◆ **What is needed**: Output exactly the lines from the one with "of his committee" to the close of the records below, first and last included.

□ □ □

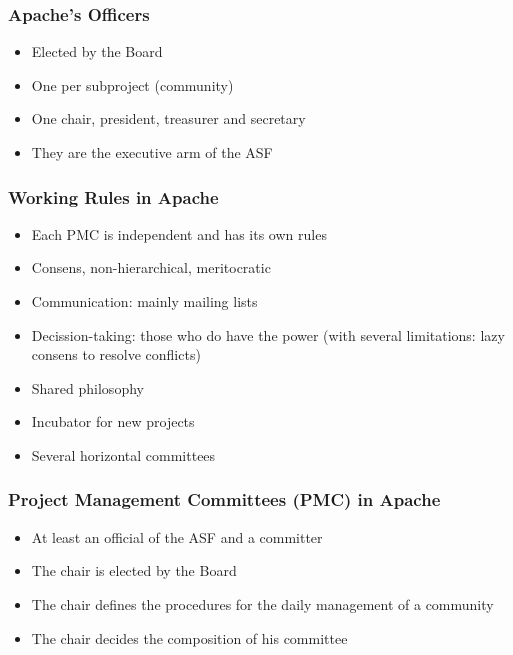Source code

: \documentclass{beamer}
\begin{document}

\begin{frame}
\frametitle{Apache's Officers}

\begin{itemize}
\item Elected by the Board
\item One per subproject (community)
\item One chair, president, treasurer and secretary
\item They are the executive arm of the ASF
\end{itemize}

\end{frame}


\begin{frame}
\frametitle{Working Rules in Apache}

\begin{itemize}
\item Each PMC is independent and has its own rules
\item Consens, non-hierarchical, meritocratic
\item Communication: mainly mailing lists
\item Decission-taking: those who do have the power (with several limitations: lazy consens to resolve conflicts)
\item Shared philosophy
\item Incubator for new projects
\item Several horizontal committees
\end{itemize}

\end{frame}


\begin{frame}
\frametitle{Project Management Committees (PMC) in Apache}

\begin{itemize}
\item At least an official of the ASF and a committer
\item The chair is elected by the Board
\item The chair defines the procedures for the daily management of a community
\item The chair decides the composition of his committee
\end{itemize}

\end{frame}
\end{document}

□ □ □

◆ **Task response**:
\item The chair decides the composition of his committee
\end{itemize}

\end{frame}
\end{document}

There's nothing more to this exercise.